YAML is a widely used format for configuration files due to its readable syntax and support for nested data through indentation. It’s ideal for defining settings, serializing data, and sharing structured information between systems.
Python provides reliable libraries that make it easy to read, write, and modify YAML files, helping you integrate configuration data directly into your applications.
This guide covers how to work with YAML in Python, starting with basic parsing and moving into more advanced data manipulation.
Prerequisites
Make sure you have Python 3.7 or later installed. You should know Python basics like dictionaries, lists, and file operations to get the most from this guide.
Getting started with YAML in Python
YAML support isn't included in Python's standard library. You'll need to use the PyYAML package, which provides comprehensive functionality for YAML processing.
Working with YAML in Python is straightforward. You parse YAML files into Python objects, manipulate the data as needed, and then serialize it back to YAML when you want to save changes.

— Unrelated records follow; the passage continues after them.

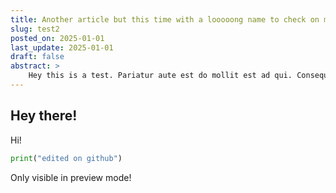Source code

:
 ```yaml
---
title: Another article but this time with a looooong name to check on mobile
slug: test2
posted_on: 2025-01-01
last_update: 2025-01-01
draft: false
abstract: >
    Hey this is a test. Pariatur aute est do mollit est ad qui. Consequat occaecat qui sunt mollit consequat veniam. Reprehenderit veniam irure Lorem non irure minim irure irure exercitation officia. Id aliquip ipsum tempor irure elit exercitation est. Esse irure magna cillum irure eiusmod laboris. Velit voluptate exercitation ea veniam duis nisi ullamco duis anim laboris laborum excepteur et. Lorem elit ullamco laboris et cupidatat et quis Lorem tempor id.
---
```


## Hey there!

Hi!

```python
print("edited on github")
```

Only visible in preview mode!
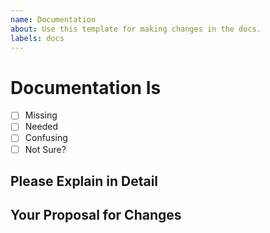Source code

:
```yaml
---
name: Documentation
about: Use this template for making changes in the docs.
labels: docs
---
```


# Documentation Is

<!-- Please place an x (no spaces!) in all [ ] that apply -->

- [ ] Missing
- [ ] Needed
- [ ] Confusing
- [ ] Not Sure?

## Please Explain in Detail

## Your Proposal for Changes
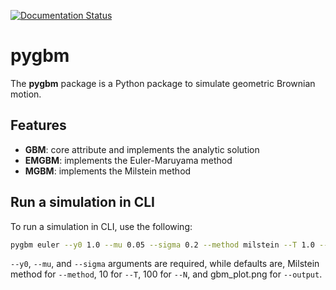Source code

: [![Documentation Status](https://readthedocs.org/projects/tb711-pygbm/badge/?version=latest)](https://ljf441-pygbm.readthedocs.io/en/latest/)

# pygbm
The **pygbm** package is a Python package to simulate geometric Brownian motion.

## Features
- **GBM**: core attribute and implements the analytic solution
- **EMGBM**: implements the Euler-Maruyama method
- **MGBM**: implements the Milstein method

## Run a simulation in CLI
To run a simulation in CLI, use the following:
```bash
pygbm euler --y0 1.0 --mu 0.05 --sigma 0.2 --method milstein --T 1.0 --N 100 --output gbm_plot.png
```
`--y0`, `--mu`, and `--sigma` arguments are required, while defaults are, Milstein method for `--method`, 10 for `--T`, 100 for `--N`, and gbm_plot.png for `--output`.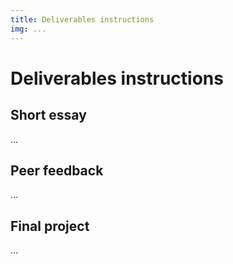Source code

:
 ```yaml
---
title: Deliverables instructions
img: ...
---
```


Deliverables instructions
===

## Short essay
...

## Peer feedback
...

## Final project
...

<!-- 
A: Produce an outline for a fictional everyday propaganda campaign.
B: Analyse an existing (historical or current) instance of everyday propaganda/an everyday propaganda campaign.
C: Write a theoretical reflection on one question or aspect of propaganda and the everyday.
 -->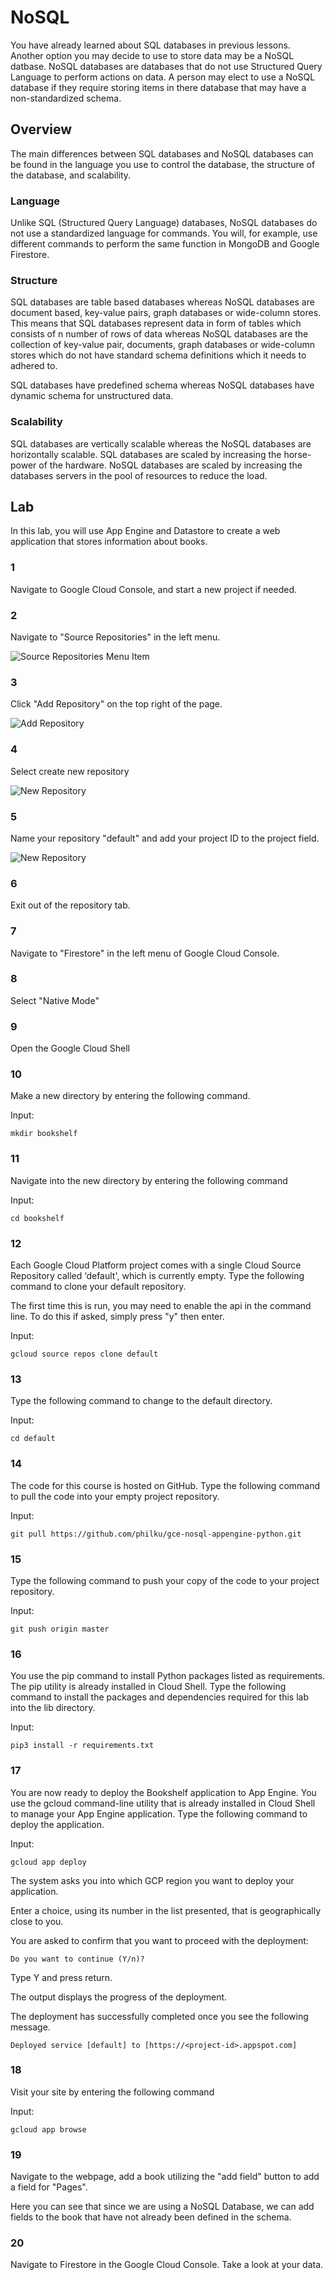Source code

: # NoSQL
You have already learned about SQL databases in previous lessons. Another
option you may decide to use to store data may be a NoSQL datbase.
NoSQL databases are databases that do not use Structured Query Language
to perform actions on data. A person may elect to use a NoSQL database
if they require storing items in there database that may have a non-standardized
schema.

## Overview
The main differences between SQL databases and NoSQL databases can be found
in the language you use to control the database, the structure of the database,
and scalability.

### Language
Unlike SQL (Structured Query Language) databases, NoSQL databases do not
use a standardized language for commands. You will, for example, use
different commands to perform the same function in MongoDB and Google
Firestore.

### Structure
SQL databases are table based databases whereas NoSQL databases are document based, key-value pairs, graph databases or wide-column stores. This means that SQL databases represent data in form of tables which consists of n number of rows of data whereas NoSQL databases are the collection of key-value pair, documents, graph databases or wide-column stores which do not have standard schema definitions which it needs to adhered to.

SQL databases have predefined schema whereas NoSQL databases have dynamic schema for unstructured data.

### Scalability
SQL databases are vertically scalable whereas the NoSQL databases are horizontally scalable. SQL databases are scaled by increasing the horse-power of the hardware. NoSQL databases are scaled by increasing the databases servers in the pool of resources to reduce the load.

## Lab
In this lab, you will use App Engine and Datastore to create a web application
that stores information about books.

### 1
Navigate to Google Cloud Console, and start a new project if needed.

### 2
Navigate to "Source Repositories" in the left menu.

![Source Repositories Menu Item](https://raw.githubusercontent.com/philku/uconn-googleCloud/master/img/class_07_01.png)

### 3
Click "Add Repository" on the top right of the page.

![Add Repository](https://raw.githubusercontent.com/philku/uconn-googleCloud/master/img/class_07_02.png)

### 4
Select create new repository

![New Repository](https://raw.githubusercontent.com/philku/uconn-googleCloud/master/img/class_07_03.png)

### 5
Name your repository "default" and add your project ID to the project field.

![New Repository](https://raw.githubusercontent.com/philku/uconn-googleCloud/master/img/class_07_04.png)

### 6
Exit out of the repository tab.

### 7
Navigate to "Firestore" in the left menu of Google Cloud Console.

### 8
Select "Native Mode"

### 9
Open the Google Cloud Shell

### 10
Make a new directory by entering the following command.

Input:
```
mkdir bookshelf
```

### 11
Navigate into the new directory by entering the following command

Input:
```
cd bookshelf
```

### 12
Each Google Cloud Platform project comes with a single Cloud Source Repository called ‘default', which is currently empty. Type the following command to clone your default repository.

The first time this is run, you may need to enable the api in the command line. To do this if asked, simply press "y" then enter.

Input:
```
gcloud source repos clone default
```


### 13
Type the following command to change to the default directory.

Input:
```
cd default
```


### 14
The code for this course is hosted on GitHub. Type the following command to pull the code into your empty project repository.

Input:
```
git pull https://github.com/philku/gce-nosql-appengine-python.git
```


### 15
Type the following command to push your copy of the code to your project repository.

Input:
```
git push origin master
```


### 16
You use the pip command to install Python packages listed as requirements. The pip utility is already installed in Cloud Shell. Type the following command to install the packages and dependencies required for this lab into the lib directory.

Input:
```
pip3 install -r requirements.txt
```


### 17
You are now ready to deploy the Bookshelf application to App Engine. You use the gcloud command-line utility that is already installed in Cloud Shell to manage your App Engine application. Type the following command to deploy the application.

Input:
```
gcloud app deploy
```

The system asks you into which GCP region you want to deploy your application.

Enter a choice, using its number in the list presented, that is geographically close to you.

You are asked to confirm that you want to proceed with the deployment:

```Do you want to continue (Y/n)?```

Type Y and press return.

The output displays the progress of the deployment.

The deployment has successfully completed once you see the following message.

```Deployed service [default] to [https://<project-id>.appspot.com]```


### 18
Visit your site by entering the following command

Input:
```
gcloud app browse
```


### 19
Navigate to the webpage, add a book utilizing the "add field" button to add a field for "Pages".

Here you can see that since we are using a NoSQL Database, we can add fields to the book that have not already been defined in the schema.

### 20
Navigate to Firestore in the Google Cloud Console. Take a look at your data.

To begin, create a project directory:
mkdir yaml-python && cd yaml-python
Next, set up a virtual environment:
python3 -m venv venv
Activate the virtual environment:
source venv/bin/activate
Install the PyYAML package:
pip install pyyaml
Now, create a file named app.py
that you'll use throughout this tutorial.
Reading YAML files in Python
Loading data from YAML files is typically your first step when working with configurations. The PyYAML library makes this process straightforward.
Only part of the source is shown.